What you have to do
Please restate each entry word for word.

Material to process
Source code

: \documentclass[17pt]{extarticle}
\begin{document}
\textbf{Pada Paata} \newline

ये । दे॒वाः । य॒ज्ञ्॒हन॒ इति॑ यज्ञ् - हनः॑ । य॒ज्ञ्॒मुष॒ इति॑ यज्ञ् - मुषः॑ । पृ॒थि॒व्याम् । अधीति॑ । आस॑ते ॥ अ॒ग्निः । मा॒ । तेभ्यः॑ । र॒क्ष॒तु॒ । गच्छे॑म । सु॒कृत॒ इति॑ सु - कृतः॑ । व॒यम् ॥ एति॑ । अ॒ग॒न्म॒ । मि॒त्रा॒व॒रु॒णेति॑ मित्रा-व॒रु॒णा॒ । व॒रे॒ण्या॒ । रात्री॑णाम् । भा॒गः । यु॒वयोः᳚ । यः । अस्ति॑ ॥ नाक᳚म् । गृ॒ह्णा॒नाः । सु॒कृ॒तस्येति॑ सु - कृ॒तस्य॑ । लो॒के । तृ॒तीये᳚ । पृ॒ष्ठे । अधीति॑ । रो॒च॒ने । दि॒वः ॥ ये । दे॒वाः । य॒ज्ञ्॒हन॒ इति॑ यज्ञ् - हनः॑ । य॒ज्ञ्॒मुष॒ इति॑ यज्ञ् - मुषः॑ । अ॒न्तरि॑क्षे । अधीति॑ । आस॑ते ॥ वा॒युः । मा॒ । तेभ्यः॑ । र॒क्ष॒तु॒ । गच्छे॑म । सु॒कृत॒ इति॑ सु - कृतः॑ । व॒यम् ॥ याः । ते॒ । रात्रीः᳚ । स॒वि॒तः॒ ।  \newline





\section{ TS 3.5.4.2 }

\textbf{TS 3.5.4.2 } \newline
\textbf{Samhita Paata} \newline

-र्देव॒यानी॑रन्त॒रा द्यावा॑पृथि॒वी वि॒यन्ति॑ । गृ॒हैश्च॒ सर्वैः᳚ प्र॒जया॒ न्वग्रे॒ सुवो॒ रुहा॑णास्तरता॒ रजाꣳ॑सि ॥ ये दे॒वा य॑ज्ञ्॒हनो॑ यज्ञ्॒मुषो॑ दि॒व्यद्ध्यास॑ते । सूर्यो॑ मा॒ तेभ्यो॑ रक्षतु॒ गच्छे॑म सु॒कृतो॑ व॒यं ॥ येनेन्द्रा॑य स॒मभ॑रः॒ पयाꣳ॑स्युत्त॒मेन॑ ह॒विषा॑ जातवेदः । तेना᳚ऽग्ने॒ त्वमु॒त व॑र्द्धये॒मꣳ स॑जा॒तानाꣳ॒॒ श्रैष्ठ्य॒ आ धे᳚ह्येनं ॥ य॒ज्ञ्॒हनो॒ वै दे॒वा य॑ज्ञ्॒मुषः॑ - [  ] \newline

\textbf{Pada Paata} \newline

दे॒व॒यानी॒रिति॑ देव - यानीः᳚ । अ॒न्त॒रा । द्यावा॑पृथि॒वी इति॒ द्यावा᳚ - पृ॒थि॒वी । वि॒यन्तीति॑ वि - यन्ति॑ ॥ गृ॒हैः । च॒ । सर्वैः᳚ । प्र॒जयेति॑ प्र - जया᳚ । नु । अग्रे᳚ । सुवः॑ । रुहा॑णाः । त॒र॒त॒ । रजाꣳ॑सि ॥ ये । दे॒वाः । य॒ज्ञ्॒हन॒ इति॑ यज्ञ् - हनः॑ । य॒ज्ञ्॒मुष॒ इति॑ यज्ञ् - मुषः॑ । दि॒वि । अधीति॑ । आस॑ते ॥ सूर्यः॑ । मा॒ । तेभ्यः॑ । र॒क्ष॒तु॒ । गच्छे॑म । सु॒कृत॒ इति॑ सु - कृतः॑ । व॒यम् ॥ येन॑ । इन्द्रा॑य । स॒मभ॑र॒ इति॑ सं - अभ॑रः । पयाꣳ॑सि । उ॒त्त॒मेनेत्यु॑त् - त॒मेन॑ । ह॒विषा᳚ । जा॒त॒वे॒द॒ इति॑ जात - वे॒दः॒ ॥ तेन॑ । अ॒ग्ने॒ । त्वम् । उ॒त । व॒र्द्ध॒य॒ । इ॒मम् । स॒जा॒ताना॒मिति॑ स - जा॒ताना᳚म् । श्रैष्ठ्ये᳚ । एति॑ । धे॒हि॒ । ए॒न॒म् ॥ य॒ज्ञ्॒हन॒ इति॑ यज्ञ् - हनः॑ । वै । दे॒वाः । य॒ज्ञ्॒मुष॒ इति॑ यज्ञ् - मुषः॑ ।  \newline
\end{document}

Output
Source code

: \documentclass[17pt]{extarticle}
\begin{document}
\textbf{Pada Paata} \newline

ये । दे॒वाः । य॒ज्ञ्॒हन॒ इति॑ यज्ञ् - हनः॑ । य॒ज्ञ्॒मुष॒ इति॑ यज्ञ् - मुषः॑ । पृ॒थि॒व्याम् । अधीति॑ । आस॑ते ॥ अ॒ग्निः । मा॒ । तेभ्यः॑ । र॒क्ष॒तु॒ । गच्छे॑म । सु॒कृत॒ इति॑ सु - कृतः॑ । व॒यम् ॥ एति॑ । अ॒ग॒न्म॒ । मि॒त्रा॒व॒रु॒णेति॑ मित्रा-व॒रु॒णा॒ । व॒रे॒ण्या॒ । रात्री॑णाम् । भा॒गः । यु॒वयोः᳚ । यः । अस्ति॑ ॥ नाक᳚म् । गृ॒ह्णा॒नाः । सु॒कृ॒तस्येति॑ सु - कृ॒तस्य॑ । लो॒के । तृ॒तीये᳚ । पृ॒ष्ठे । अधीति॑ । रो॒च॒ने । दि॒वः ॥ ये । दे॒वाः । य॒ज्ञ्॒हन॒ इति॑ यज्ञ् - हनः॑ । य॒ज्ञ्॒मुष॒ इति॑ यज्ञ् - मुषः॑ । अ॒न्तरि॑क्षे । अधीति॑ । आस॑ते ॥ वा॒युः । मा॒ । तेभ्यः॑ । र॒क्ष॒तु॒ । गच्छे॑म । सु॒कृत॒ इति॑ सु - कृतः॑ । व॒यम् ॥ याः । ते॒ । रात्रीः᳚ । स॒वि॒तः॒ ।  \newline





\section{ TS 3.5.4.2 }

\textbf{TS 3.5.4.2 } \newline
\textbf{Samhita Paata} \newline

-र्देव॒यानी॑रन्त॒रा द्यावा॑पृथि॒वी वि॒यन्ति॑ । गृ॒हैश्च॒ सर्वैः᳚ प्र॒जया॒ न्वग्रे॒ सुवो॒ रुहा॑णास्तरता॒ रजाꣳ॑सि ॥ ये दे॒वा य॑ज्ञ्॒हनो॑ यज्ञ्॒मुषो॑ दि॒व्यद्ध्यास॑ते । सूर्यो॑ मा॒ तेभ्यो॑ रक्षतु॒ गच्छे॑म सु॒कृतो॑ व॒यं ॥ येनेन्द्रा॑य स॒मभ॑रः॒ पयाꣳ॑स्युत्त॒मेन॑ ह॒विषा॑ जातवेदः । तेना᳚ऽग्ने॒ त्वमु॒त व॑र्द्धये॒मꣳ स॑जा॒तानाꣳ॒॒ श्रैष्ठ्य॒ आ धे᳚ह्येनं ॥ य॒ज्ञ्॒हनो॒ वै दे॒वा य॑ज्ञ्॒मुषः॑ - [  ] \newline

\textbf{Pada Paata} \newline

दे॒व॒यानी॒रिति॑ देव - यानीः᳚ । अ॒न्त॒रा । द्यावा॑पृथि॒वी इति॒ द्यावा᳚ - पृ॒थि॒वी । वि॒यन्तीति॑ वि - यन्ति॑ ॥ गृ॒हैः । च॒ । सर्वैः᳚ । प्र॒जयेति॑ प्र - जया᳚ । नु । अग्रे᳚ । सुवः॑ । रुहा॑णाः । त॒र॒त॒ । रजाꣳ॑सि ॥ ये । दे॒वाः । य॒ज्ञ्॒हन॒ इति॑ यज्ञ् - हनः॑ । य॒ज्ञ्॒मुष॒ इति॑ यज्ञ् - मुषः॑ । दि॒वि । अधीति॑ । आस॑ते ॥ सूर्यः॑ । मा॒ । तेभ्यः॑ । र॒क्ष॒तु॒ । गच्छे॑म । सु॒कृत॒ इति॑ सु - कृतः॑ । व॒यम् ॥ येन॑ । इन्द्रा॑य । स॒मभ॑र॒ इति॑ सं - अभ॑रः । पयाꣳ॑सि । उ॒त्त॒मेनेत्यु॑त् - त॒मेन॑ । ह॒विषा᳚ । जा॒त॒वे॒द॒ इति॑ जात - वे॒दः॒ ॥ तेन॑ । अ॒ग्ने॒ । त्वम् । उ॒त । व॒र्द्ध॒य॒ । इ॒मम् । स॒जा॒ताना॒मिति॑ स - जा॒ताना᳚म् । श्रैष्ठ्ये᳚ । एति॑ । धे॒हि॒ । ए॒न॒म् ॥ य॒ज्ञ्॒हन॒ इति॑ यज्ञ् - हनः॑ । वै । दे॒वाः । य॒ज्ञ्॒मुष॒ इति॑ यज्ञ् - मुषः॑ ।  \newline
\end{document}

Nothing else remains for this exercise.